(Stored data)
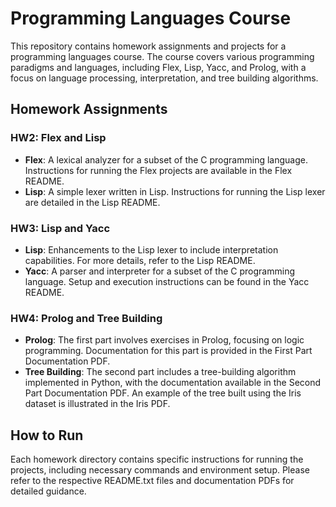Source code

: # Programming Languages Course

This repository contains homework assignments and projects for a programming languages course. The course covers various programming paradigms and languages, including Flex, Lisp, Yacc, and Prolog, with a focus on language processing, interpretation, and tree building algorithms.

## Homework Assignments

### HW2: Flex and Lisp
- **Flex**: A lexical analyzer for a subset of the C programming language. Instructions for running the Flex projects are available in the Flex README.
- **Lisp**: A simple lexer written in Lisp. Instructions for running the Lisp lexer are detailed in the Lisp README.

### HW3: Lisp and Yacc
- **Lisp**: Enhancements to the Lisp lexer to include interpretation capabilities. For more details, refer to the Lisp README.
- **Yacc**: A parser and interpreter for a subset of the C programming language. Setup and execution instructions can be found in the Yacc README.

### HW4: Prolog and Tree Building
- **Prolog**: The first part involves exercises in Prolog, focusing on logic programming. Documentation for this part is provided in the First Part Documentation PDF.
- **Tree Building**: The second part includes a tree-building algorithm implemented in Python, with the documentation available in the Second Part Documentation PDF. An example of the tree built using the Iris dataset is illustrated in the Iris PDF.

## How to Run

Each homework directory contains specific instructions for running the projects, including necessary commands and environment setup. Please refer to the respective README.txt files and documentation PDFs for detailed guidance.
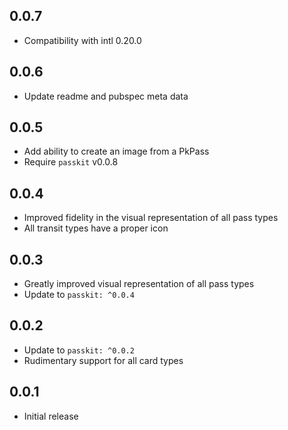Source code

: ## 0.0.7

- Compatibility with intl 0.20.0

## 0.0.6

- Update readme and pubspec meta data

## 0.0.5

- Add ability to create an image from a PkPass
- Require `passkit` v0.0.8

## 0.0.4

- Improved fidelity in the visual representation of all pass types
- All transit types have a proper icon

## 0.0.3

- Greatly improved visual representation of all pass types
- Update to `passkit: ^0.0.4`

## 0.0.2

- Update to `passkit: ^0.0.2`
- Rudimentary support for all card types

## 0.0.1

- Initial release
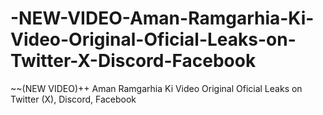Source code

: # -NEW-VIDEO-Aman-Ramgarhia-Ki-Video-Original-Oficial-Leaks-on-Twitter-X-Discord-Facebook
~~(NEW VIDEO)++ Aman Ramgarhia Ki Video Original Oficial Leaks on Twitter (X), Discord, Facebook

* * *

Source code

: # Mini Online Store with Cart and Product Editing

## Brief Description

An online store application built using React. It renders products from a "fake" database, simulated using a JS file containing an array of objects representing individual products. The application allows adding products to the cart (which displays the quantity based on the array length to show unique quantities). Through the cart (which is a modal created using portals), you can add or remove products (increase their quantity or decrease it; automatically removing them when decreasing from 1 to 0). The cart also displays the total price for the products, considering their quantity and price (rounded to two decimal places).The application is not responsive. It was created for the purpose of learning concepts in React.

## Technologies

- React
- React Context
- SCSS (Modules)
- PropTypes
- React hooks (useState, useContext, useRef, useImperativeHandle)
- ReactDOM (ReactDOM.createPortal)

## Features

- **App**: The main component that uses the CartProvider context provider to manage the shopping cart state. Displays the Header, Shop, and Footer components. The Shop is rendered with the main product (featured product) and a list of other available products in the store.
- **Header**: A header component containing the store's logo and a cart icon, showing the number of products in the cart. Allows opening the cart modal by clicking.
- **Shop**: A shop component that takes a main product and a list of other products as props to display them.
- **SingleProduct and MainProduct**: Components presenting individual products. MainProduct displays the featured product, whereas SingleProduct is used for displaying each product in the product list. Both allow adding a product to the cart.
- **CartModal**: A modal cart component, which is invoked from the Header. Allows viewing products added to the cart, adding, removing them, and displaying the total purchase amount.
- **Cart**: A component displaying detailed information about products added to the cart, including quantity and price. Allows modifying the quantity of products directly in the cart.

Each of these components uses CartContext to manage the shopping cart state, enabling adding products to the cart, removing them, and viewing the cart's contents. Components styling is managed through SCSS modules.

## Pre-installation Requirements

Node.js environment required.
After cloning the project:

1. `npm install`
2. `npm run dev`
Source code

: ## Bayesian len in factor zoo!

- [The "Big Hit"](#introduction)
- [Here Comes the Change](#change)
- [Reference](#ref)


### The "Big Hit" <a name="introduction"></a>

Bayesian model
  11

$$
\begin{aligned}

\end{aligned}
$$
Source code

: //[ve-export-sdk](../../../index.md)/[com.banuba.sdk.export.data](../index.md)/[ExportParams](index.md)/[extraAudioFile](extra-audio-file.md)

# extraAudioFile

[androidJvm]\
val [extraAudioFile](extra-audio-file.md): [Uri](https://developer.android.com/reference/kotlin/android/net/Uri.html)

### Required work
Your answer should be every line above that contains the word "projects".

### Final answer
This repository contains homework assignments and projects for a programming languages course. The course covers various programming paradigms and languages, including Flex, Lisp, Yacc, and Prolog, with a focus on language processing, interpretation, and tree building algorithms.
- **Flex**: A lexical analyzer for a subset of the C programming language. Instructions for running the Flex projects are available in the Flex README.
Each homework directory contains specific instructions for running the projects, including necessary commands and environment setup. Please refer to the respective README.txt files and documentation PDFs for detailed guidance.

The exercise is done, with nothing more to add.